Biden tells Dodgers a tale of former baseball glory, gets debunked by old newspaper articles
President Biden was called out for telling the LA Dodgers a made-up story of him hitting a ball and it bouncing “off the wall” in the outfield during the second Congressional baseball game back in 1973.
“I played in the second congressional baseball game at the old stadium, in the old Washington stadium. I hit one off the right-center field wall, bounced off the wall. I think it’s 368, or I don’t know what it is exactly now, but off the wall,” Biden said while congratulating the LA Dodgers on their World Series Championship at the White House on Friday.
“To make a long story short, my kids remember that,” the president said. “And guess what? Only thing I remember, too.”
Unfortunately for Biden, fact-checkers immediately started investigating his claim of former baseball glory and found that almost none of the story was true.
“Biden’s second Congressional baseball game would have been in 1974 Did he really hit a 368 foot shot?
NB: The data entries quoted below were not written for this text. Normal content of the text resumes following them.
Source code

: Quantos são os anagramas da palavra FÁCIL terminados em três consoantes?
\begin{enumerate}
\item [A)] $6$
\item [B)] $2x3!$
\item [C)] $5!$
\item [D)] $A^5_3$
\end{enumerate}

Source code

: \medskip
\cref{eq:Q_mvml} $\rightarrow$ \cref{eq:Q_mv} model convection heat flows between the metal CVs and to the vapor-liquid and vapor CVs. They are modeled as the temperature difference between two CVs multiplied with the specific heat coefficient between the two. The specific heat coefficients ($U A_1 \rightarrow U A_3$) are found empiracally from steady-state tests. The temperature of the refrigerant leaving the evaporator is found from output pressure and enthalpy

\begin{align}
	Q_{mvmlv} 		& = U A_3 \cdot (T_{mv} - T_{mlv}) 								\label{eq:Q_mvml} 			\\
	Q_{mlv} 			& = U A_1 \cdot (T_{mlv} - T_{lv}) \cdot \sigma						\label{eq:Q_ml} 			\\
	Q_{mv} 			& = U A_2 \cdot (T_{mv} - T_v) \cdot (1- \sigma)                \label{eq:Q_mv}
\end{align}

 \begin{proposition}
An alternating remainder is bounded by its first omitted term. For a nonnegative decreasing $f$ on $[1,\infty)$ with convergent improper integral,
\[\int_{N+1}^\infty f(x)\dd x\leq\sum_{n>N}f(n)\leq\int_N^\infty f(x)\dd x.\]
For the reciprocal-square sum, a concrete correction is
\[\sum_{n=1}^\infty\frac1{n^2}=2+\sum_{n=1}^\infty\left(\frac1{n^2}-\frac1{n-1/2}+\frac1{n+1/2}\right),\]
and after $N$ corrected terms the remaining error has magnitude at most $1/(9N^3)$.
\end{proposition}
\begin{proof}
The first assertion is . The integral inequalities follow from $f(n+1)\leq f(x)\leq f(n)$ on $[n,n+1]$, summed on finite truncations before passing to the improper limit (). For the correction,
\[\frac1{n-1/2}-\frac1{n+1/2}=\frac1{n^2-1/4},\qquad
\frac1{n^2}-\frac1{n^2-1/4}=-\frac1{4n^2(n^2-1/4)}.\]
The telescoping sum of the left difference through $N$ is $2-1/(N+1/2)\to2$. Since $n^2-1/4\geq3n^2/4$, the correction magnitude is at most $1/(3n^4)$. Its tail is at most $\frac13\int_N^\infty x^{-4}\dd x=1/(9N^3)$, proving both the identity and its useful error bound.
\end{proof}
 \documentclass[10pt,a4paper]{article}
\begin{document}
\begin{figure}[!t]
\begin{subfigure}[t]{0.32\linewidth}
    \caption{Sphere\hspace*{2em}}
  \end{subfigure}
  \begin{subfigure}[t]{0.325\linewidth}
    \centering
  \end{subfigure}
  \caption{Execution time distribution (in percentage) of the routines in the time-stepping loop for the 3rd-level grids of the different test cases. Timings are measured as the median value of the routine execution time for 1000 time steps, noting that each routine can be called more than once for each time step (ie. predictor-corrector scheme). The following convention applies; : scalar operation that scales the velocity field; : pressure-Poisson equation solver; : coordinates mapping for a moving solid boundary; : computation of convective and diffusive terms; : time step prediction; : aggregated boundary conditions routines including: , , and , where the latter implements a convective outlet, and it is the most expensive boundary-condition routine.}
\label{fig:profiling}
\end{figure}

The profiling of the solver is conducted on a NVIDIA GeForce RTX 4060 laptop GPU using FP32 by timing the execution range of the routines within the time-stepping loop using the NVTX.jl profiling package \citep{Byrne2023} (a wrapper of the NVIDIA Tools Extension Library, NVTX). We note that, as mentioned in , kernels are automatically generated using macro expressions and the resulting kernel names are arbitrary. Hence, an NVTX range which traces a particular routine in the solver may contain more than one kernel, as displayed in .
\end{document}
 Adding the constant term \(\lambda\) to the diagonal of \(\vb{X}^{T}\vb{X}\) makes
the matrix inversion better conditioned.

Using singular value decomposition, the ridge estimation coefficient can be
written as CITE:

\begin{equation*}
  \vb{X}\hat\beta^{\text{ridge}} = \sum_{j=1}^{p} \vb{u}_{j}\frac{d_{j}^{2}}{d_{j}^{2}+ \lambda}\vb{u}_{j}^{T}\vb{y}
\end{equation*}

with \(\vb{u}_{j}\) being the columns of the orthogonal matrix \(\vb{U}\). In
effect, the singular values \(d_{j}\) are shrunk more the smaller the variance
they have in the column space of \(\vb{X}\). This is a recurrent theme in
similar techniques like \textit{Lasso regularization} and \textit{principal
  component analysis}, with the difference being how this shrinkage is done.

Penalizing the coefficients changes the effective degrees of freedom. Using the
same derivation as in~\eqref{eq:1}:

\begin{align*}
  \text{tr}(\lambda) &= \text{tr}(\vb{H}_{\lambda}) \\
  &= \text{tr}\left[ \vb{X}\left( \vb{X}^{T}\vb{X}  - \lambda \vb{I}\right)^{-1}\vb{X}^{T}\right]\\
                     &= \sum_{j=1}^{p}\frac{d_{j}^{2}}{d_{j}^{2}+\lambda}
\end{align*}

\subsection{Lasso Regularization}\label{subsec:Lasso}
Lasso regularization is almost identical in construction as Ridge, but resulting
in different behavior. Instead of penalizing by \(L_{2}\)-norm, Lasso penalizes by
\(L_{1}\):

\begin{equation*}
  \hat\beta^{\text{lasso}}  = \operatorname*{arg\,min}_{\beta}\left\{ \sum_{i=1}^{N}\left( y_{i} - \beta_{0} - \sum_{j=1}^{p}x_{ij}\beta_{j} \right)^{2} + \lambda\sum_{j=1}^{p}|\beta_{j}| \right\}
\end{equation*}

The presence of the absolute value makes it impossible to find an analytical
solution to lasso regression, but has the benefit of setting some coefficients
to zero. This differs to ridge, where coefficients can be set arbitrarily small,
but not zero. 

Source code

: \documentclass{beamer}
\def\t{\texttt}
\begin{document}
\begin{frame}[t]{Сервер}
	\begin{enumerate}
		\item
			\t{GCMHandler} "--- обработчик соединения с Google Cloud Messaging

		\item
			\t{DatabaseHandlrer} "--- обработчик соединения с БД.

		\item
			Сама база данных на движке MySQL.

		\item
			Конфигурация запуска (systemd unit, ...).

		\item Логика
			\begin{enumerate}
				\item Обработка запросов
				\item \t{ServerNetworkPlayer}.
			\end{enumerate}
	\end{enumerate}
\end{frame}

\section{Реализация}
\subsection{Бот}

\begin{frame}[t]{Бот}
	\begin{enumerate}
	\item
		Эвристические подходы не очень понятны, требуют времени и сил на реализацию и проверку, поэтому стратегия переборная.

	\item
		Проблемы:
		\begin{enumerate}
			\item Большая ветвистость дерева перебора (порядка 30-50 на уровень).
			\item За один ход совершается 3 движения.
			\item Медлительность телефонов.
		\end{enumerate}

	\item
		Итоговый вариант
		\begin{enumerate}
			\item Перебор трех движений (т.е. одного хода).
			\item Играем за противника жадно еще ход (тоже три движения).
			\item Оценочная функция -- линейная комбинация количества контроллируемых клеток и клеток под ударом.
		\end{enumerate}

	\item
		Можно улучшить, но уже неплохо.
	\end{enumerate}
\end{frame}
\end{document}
No, he went 0-2,” tweeted GOP Deputy Communications Director Zach Parkinson. Parkinson sourced newspaper articles from the time that reported Biden having gone 0 for 2 with a “ground out” and a “strikeout.”
The claim that the baseball game was played at “the old Washington stadium” is also proven wrong. Records from the official House website show that the baseball games were played at Memorial Stadium in Baltimore at the time. Parkinson notes that the games weren’t played at the Washington Stadium (RFK) again until 2005.
Biden has a history of making up past athletic accomplishments. At a campaign stop in 2012, he told voters in Athens, Ohio, that he had played for the University of Delaware’s Football team. “I came here in October 1963,” he said. “We beat you Bobcats 29-12.” However, it is mentioned in Biden’s own memoir that he quit the team before the season even started. Biden’s 1988 presidential campaign was marred with accusations of lying about academic success as well as accusations of plagiarism throughout his early political career.